On our way to Takeo I rode with an LCF that had been a small girl when the Khmer Rouge took control of Cambodia. 

As many people are not aware the Khmer Rouge was one of the most oppressive regimes in the 20th century and systematically killed over 2 million people in a country that had a population of around 10 million at the time.  During the Khmer Rouge any person who had any type of education or even was literate was executed.  
After South Vietnam fell and Vietnam was united as one country, Cambodia’s monarchy was soon to follow.  Cambodia was not supported by the Vietnamese who had arguably one of the most efficient armies in the world at this time, and Pol Pot’s loyalties were with Communist Vietnam.  Pol Pot had been causing problems for Cambodia’s monarchy since he returned from France (he was educated in France) and his revolution really began to build steam once the United States evacuated Vietnam.

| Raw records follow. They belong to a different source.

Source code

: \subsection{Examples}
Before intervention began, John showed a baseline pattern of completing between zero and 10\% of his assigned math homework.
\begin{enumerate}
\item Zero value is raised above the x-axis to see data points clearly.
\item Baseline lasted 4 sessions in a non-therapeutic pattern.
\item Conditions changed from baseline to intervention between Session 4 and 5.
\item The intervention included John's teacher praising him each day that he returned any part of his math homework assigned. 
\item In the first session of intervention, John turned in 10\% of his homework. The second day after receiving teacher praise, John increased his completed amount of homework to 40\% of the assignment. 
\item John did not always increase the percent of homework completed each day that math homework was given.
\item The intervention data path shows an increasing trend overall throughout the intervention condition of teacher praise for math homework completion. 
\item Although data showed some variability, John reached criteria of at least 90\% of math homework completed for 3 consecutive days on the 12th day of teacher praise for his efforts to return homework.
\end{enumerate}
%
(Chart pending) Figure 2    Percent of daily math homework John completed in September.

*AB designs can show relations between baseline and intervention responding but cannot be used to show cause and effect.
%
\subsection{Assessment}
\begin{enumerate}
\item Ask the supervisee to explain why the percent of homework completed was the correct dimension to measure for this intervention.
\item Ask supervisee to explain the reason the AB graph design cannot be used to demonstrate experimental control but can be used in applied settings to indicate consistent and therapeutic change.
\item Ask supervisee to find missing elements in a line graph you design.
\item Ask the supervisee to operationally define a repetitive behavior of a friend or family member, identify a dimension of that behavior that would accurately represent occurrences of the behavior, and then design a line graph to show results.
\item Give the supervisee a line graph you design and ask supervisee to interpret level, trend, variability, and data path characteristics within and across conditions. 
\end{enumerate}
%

As the revolution became more prominent and the communist party of Pol Pot began to assert its power the king was helpless as the countryside became a wasteland and intellectuals fled the country.  On April 16, 1975 Pol Pot marched his army into Phnom Penh and took control of the government, all educational institutions were outlawed and schools were burnt down or turned into communal eating areas.  Possessions became a thing of the past and everyone was forced to live within small tents in the rice fields and harvest rice every day. 

Anyway onto my ride into Takeo.  I was sharing a tuk tuk with one of our more experienced language teachers and she was telling us about her time as a little girl during the Khmer Rouge.  As we looked out into the vast rice fields she described to us what it was like to live in a tent and only have one dress to wear for four years.  On top of that the rice that was harvested by her family was give to a town chief who distributed the rice according to his whim.  Many people ate once a day and few ate twice.

So as I rode into town on an uncomfortable tuk tuk I stopped to think how far this country has come since that period, and about how this is what I will be a part of for the next two years.  All of a sudden no air conditioning doesn’t seem so bad.